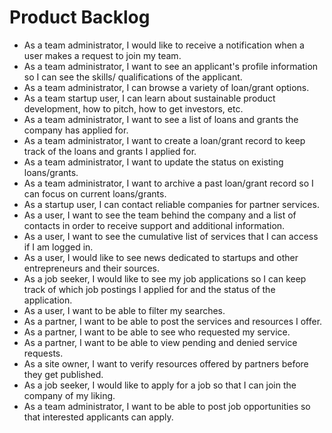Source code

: # Product Backlog
- As a team administrator, I would like to receive a notification when a user makes a request to join my team.
- As a team administrator, I want to see an applicant's profile information so I can see the skills/ qualifications of the applicant.
- As a team administrator, I can browse a variety of loan/grant options.
- As a team startup user, I can learn about sustainable product development, how to pitch, how to get investors, etc.
- As a team administrator, I want to see a list of loans and grants the company has applied for.
- As a team administrator, I want to create a loan/grant record to keep track of the loans and grants I applied for.
- As a team administrator, I want to update the status on existing loans/grants.
- As a team administrator, I want to archive a past loan/grant record so I can focus on current loans/grants.
- As a startup user, I can contact reliable companies for partner services.
- As a user, I want to see the team behind the company and a list of contacts in order to receive support and additional information. 
- As a user, I want to see the cumulative list of services that I can access if I am logged in.
- As a user, I would like to see news dedicated to startups and other entrepreneurs and their sources.
- As a job seeker, I would like to see my job applications so I can keep track of which job postings I applied for and the status of the application.
- As a user, I want to be able to filter my searches.
- As a partner, I want to be able to post the services and resources I offer.
- As a partner, I want to be able to see who requested my service.
- As a partner, I want to be able to view pending and denied service requests.
- As a site owner, I want to verify resources offered by partners before they get published.
- As a job seeker, I would like to apply for a job so that I can join the company of my liking.
- As a team administrator, I want to be able to post job opportunities so that interested applicants can apply.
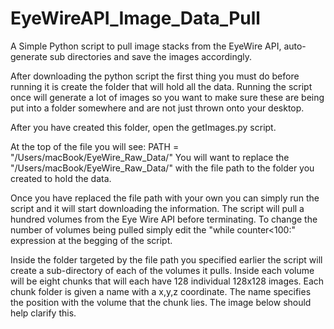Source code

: # EyeWireAPI_Image_Data_Pull
A Simple Python script to pull image stacks from the EyeWire API, auto-generate sub directories and save the images accordingly.

After downloading the python script the first thing you must do before running it is create the folder that will hold all the data. Running the script once will generate a lot of images so you want to make sure these are being put into a folder somewhere and are not just thrown onto your desktop. 

After you have created this folder, open the getImages.py script.

At the top of the file you will see: PATH = "/Users/macBook/EyeWire_Raw_Data/" 
You will want to replace the "/Users/macBook/EyeWire_Raw_Data/" with the file path to the folder you created to hold the data.

Once you have replaced the file path with your own you can simply run the script and it will start downloading the information. The script will pull a hundred volumes from the Eye Wire API before terminating. To change the number of volumes being pulled simply edit the "while counter<100:" expression at the begging of the script.

Inside the folder targeted by the file path you specified earlier the script will create a sub-directory of each of the volumes it pulls. Inside each volume will be eight chunks that will each have 128 individual 128x128 images. Each chunk folder is given a name with a x,y,z coordinate. The name specifies the position with the volume that the chunk lies. The image below should help clarify this.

□ □ □ □ □ □ □

## Work to be completed
What should be set down is every line from the opening of the records through the line that contains "- As a team administrator, I want to create", exactly, with pictures left out.

## Task solution
Source code

: # Product Backlog
- As a team administrator, I would like to receive a notification when a user makes a request to join my team.
- As a team administrator, I want to see an applicant's profile information so I can see the skills/ qualifications of the applicant.
- As a team administrator, I can browse a variety of loan/grant options.
- As a team startup user, I can learn about sustainable product development, how to pitch, how to get investors, etc.
- As a team administrator, I want to see a list of loans and grants the company has applied for.
- As a team administrator, I want to create a loan/grant record to keep track of the loans and grants I applied for.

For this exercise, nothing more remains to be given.